Construction of the fulfilment centre started in August 2023 with completion originally targeted for 2025.

Multiplex has already been on site at Craigieburn Logistics Estate, 40 kilometres north of the Melbourne CBD, since June under an interim agreement to keep the working teams of subcontractors and contractors engaged with the project.

  • Related: Big sales in fast-food real estate shows investors are coming to the table
  • Related: Pitt Town Shopping Village sells for a staggering 75 per cent above reserve
  • Related: BlueScope’s ‘Sydney CBD-sized’ $10b industry hub plans approved

The robot-operated fulfilment centre, planned to be 9000 square metres larger than the company’s existing robotic centre in western Sydney which was completed in 2022, has become a victim – and the symbol – of Australia’s struggling construction sector.

Number of construction failures rising

Roberts Co was one of the highest-profile contractor collapses in 2025, a financial year in which construction-industry insolvency appointments surged 21 per cent to 3596, from 2977 in the 2024 financial year.

The industry is not yet out of the woods. The latest figures from the corporate regulator ASIC show the number of construction failures is still rising, with 1919 insolvency appointments for the financial year to end-November, up 22 per cent on the same period a year earlier.

Costs for builders and their clients are likely to stay elevated in 2026, consultancy RLB said last week.

“We are seeing construction costs being pushed higher by the skilled labour shortages, low productivity, insolvency risks and an elevated near-term construction pipeline,” RLB Oceania research and development director Oliver Nichols said.

“Limited competition among Tier 1 contractors and subcontractors is also contributing to cost escalation and procurement challenges.”

The Amazon site is massive. At one point in 2024 it had seven tower cranes, the single largest number at any project in the country, and the hurried removal by subcontractors of their equipment from the construction site in March, which the Financial Review first reported, indicated the imminent collapse of Roberts Co’s Victorian business.

Unlike other Victorian projects that NSW-based Roberts Co acquired after the failure of contractor Probuild in 2022 to establish a foothold in the southern state, the Amazon project was one that Roberts Co bid for and won.

Undisclosed differences between builder and client were part of the reason for Roberts Co’s troubles at the site and in a subsequent interview former owner Andrew Roberts blamed the clients’ lack of willingness to share the burden of sharply rising costs.

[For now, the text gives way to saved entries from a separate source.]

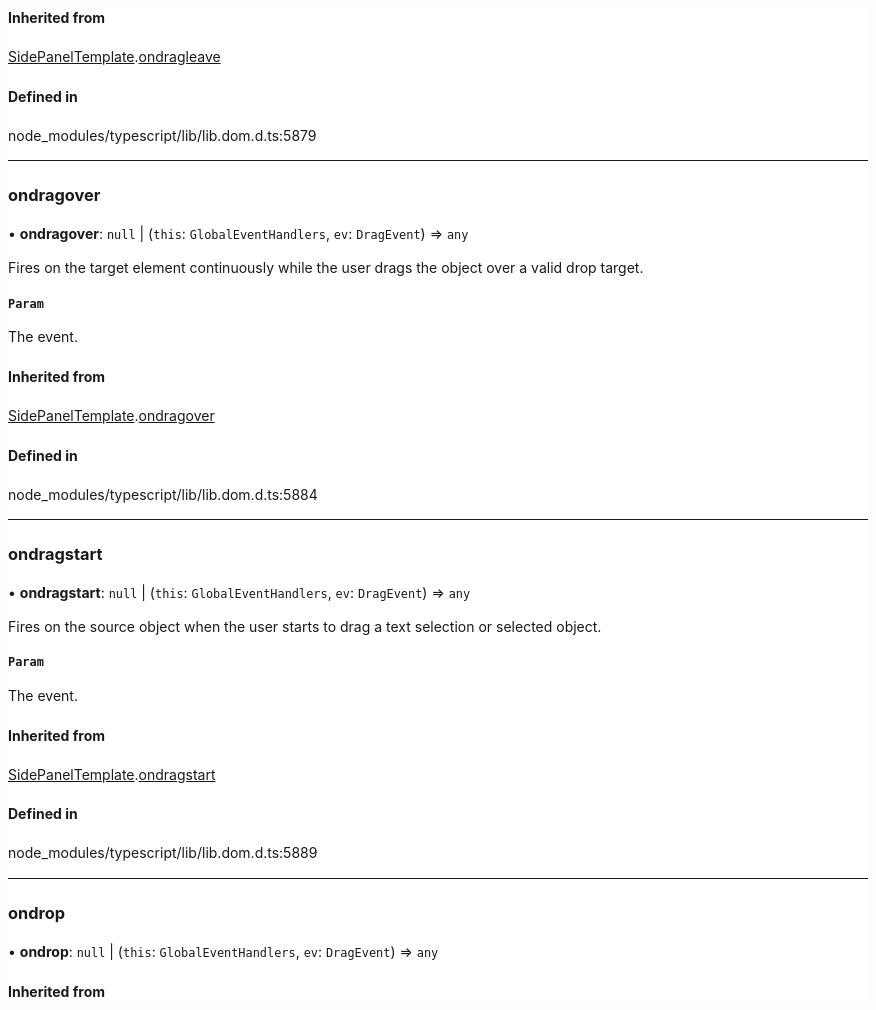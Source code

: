 #### Inherited from

[SidePanelTemplate](components_sidePanel_side_panel_template.SidePanelTemplate.md).[ondragleave](components_sidePanel_side_panel_template.SidePanelTemplate.md#ondragleave)

#### Defined in

node_modules/typescript/lib/lib.dom.d.ts:5879

___

### ondragover

• **ondragover**: ``null`` \| (`this`: `GlobalEventHandlers`, `ev`: `DragEvent`) => `any`

Fires on the target element continuously while the user drags the object over a valid drop target.

**`Param`**

The event.

#### Inherited from

[SidePanelTemplate](components_sidePanel_side_panel_template.SidePanelTemplate.md).[ondragover](components_sidePanel_side_panel_template.SidePanelTemplate.md#ondragover)

#### Defined in

node_modules/typescript/lib/lib.dom.d.ts:5884

___

### ondragstart

• **ondragstart**: ``null`` \| (`this`: `GlobalEventHandlers`, `ev`: `DragEvent`) => `any`

Fires on the source object when the user starts to drag a text selection or selected object.

**`Param`**

The event.

#### Inherited from

[SidePanelTemplate](components_sidePanel_side_panel_template.SidePanelTemplate.md).[ondragstart](components_sidePanel_side_panel_template.SidePanelTemplate.md#ondragstart)

#### Defined in

node_modules/typescript/lib/lib.dom.d.ts:5889

___

### ondrop

• **ondrop**: ``null`` \| (`this`: `GlobalEventHandlers`, `ev`: `DragEvent`) => `any`

#### Inherited from
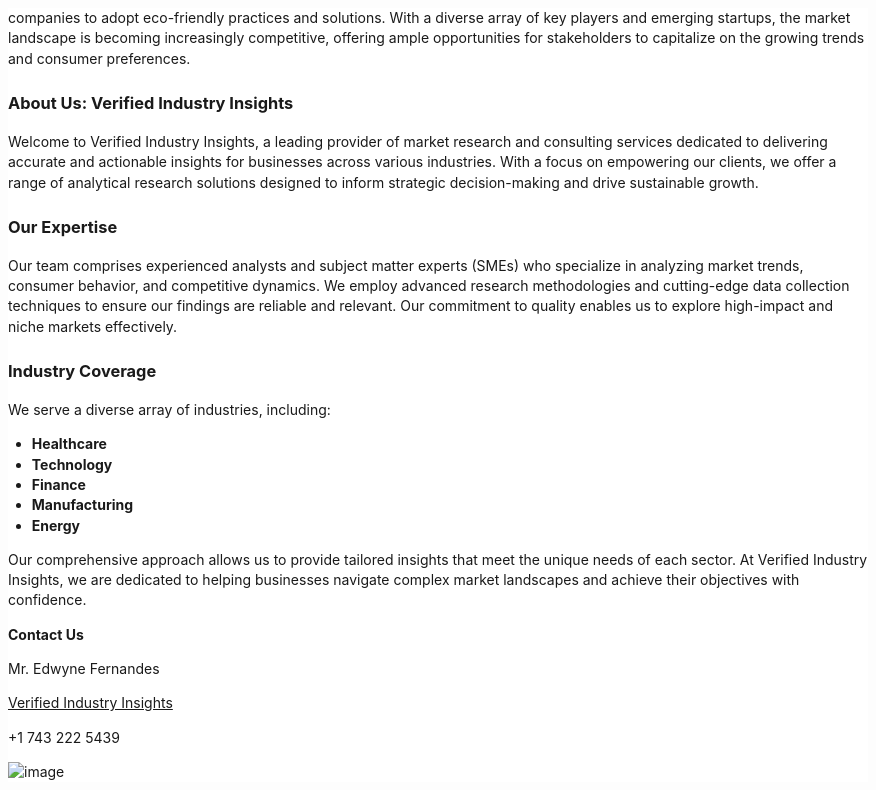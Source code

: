 companies to adopt eco-friendly practices and solutions. With a diverse array of key players and emerging startups, the market landscape is becoming increasingly competitive, offering ample opportunities for stakeholders to capitalize on the growing trends and consumer preferences.</p><h3>About Us: Verified Industry Insights</h3><p>Welcome to Verified Industry Insights, a leading provider of market research and consulting services dedicated to delivering accurate and actionable insights for businesses across various industries. With a focus on empowering our clients, we offer a range of analytical research solutions designed to inform strategic decision-making and drive sustainable growth.</p><h3>Our Expertise</h3><p>Our team comprises experienced analysts and subject matter experts (SMEs) who specialize in analyzing market trends, consumer behavior, and competitive dynamics. We employ advanced research methodologies and cutting-edge data collection techniques to ensure our findings are reliable and relevant. Our commitment to quality enables us to explore high-impact and niche markets effectively.</p><h3>Industry Coverage</h3><p>We serve a diverse array of industries, including:</p><ul><li><strong>Healthcare</strong></li><li><strong>Technology</strong></li><li><strong>Finance</strong></li><li><strong>Manufacturing</strong></li><li><strong>Energy</strong></li></ul><p>Our comprehensive approach allows us to provide tailored insights that meet the unique needs of each sector. At Verified Industry Insights, we are dedicated to helping businesses navigate complex market landscapes and achieve their objectives with confidence.</p><p><strong>Contact Us</strong></p><p>Mr. Edwyne Fernandes</p><p><a href="https://www.verifiedindustryinsights.com/">Verified Industry Insights</a></p><p>+1 743 222 5439</p>
![image](https://github.com/user-attachments/assets/b16d0eaa-8357-44f3-92ce-c5051c16919e)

“You rely on the reasonableness of the clients to effectively administer those contracts in a fair and reasonable way,” Roberts told the Financial Review in October.

“And if that doesn’t happen, if clients are ruthless in their interpretation of contract provisions or their administration generally, that can be really calamitous to the contractors.”

ESR did not respond to a request for comment at the time.